Saved entries:
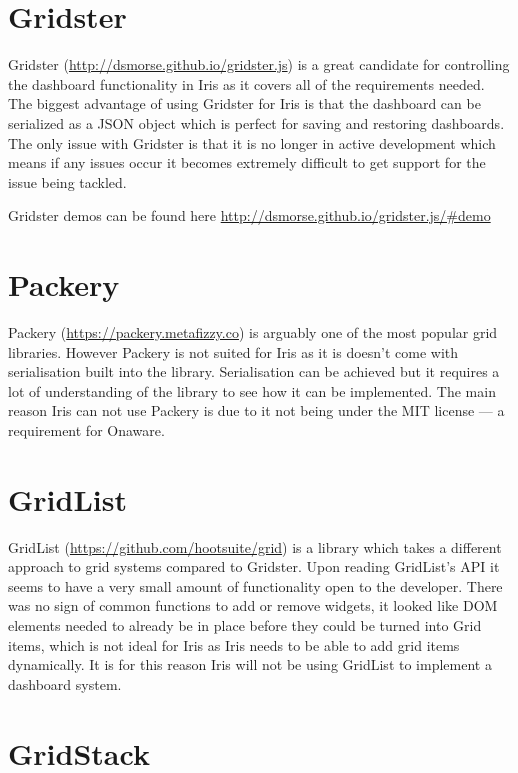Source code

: \documentclass[12pt,a4paper,titlepage]{report}
\begin{document}
\begin{appendices}
\section{Gridster}

Gridster (\url{http://dsmorse.github.io/gridster.js}) is a great candidate for controlling the dashboard functionality in Iris as it covers all of the requirements needed. The biggest advantage of using Gridster for Iris is that the dashboard can be serialized as a JSON object which is perfect for saving and restoring dashboards. The only issue with Gridster is that it is no longer in active development which means if any issues occur it becomes extremely difficult to get support for the issue being tackled.

Gridster demos can be found here \url{http://dsmorse.github.io/gridster.js/#demo}

\section{Packery}

Packery (\url{https://packery.metafizzy.co}) is arguably one of the most popular grid libraries. However Packery is not suited for Iris as it is doesn’t come with serialisation built into the library. Serialisation can be achieved but it requires a lot of understanding of the library to see how it can be implemented. The main reason Iris can not use Packery is due to it not being under the MIT license — a requirement for Onaware.

\section{GridList}

GridList (\url{https://github.com/hootsuite/grid}) is a library which takes a different approach to grid systems compared to Gridster. Upon reading GridList’s API it seems to have a very small amount of functionality open to the developer. There was no sign of common functions to add or remove widgets, it looked like DOM elements needed to already be in place before they could be turned into Grid items, which is not ideal for Iris as Iris needs to be able to add grid items dynamically. It is for this reason Iris will not be using GridList to implement a dashboard system.

\section{GridStack}


\end{appendices}
\end{document}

### Exercise goal
Without changing a word, retype the data above and omit its pictures.

### Output below
Source code

: \documentclass[12pt,a4paper,titlepage]{report}
\begin{document}
\begin{appendices}
\section{Gridster}

Gridster (\url{http://dsmorse.github.io/gridster.js}) is a great candidate for controlling the dashboard functionality in Iris as it covers all of the requirements needed. The biggest advantage of using Gridster for Iris is that the dashboard can be serialized as a JSON object which is perfect for saving and restoring dashboards. The only issue with Gridster is that it is no longer in active development which means if any issues occur it becomes extremely difficult to get support for the issue being tackled.

Gridster demos can be found here \url{http://dsmorse.github.io/gridster.js/#demo}

\section{Packery}

Packery (\url{https://packery.metafizzy.co}) is arguably one of the most popular grid libraries. However Packery is not suited for Iris as it is doesn’t come with serialisation built into the library. Serialisation can be achieved but it requires a lot of understanding of the library to see how it can be implemented. The main reason Iris can not use Packery is due to it not being under the MIT license — a requirement for Onaware.

\section{GridList}

GridList (\url{https://github.com/hootsuite/grid}) is a library which takes a different approach to grid systems compared to Gridster. Upon reading GridList’s API it seems to have a very small amount of functionality open to the developer. There was no sign of common functions to add or remove widgets, it looked like DOM elements needed to already be in place before they could be turned into Grid items, which is not ideal for Iris as Iris needs to be able to add grid items dynamically. It is for this reason Iris will not be using GridList to implement a dashboard system.

\section{GridStack}


\end{appendices}
\end{document}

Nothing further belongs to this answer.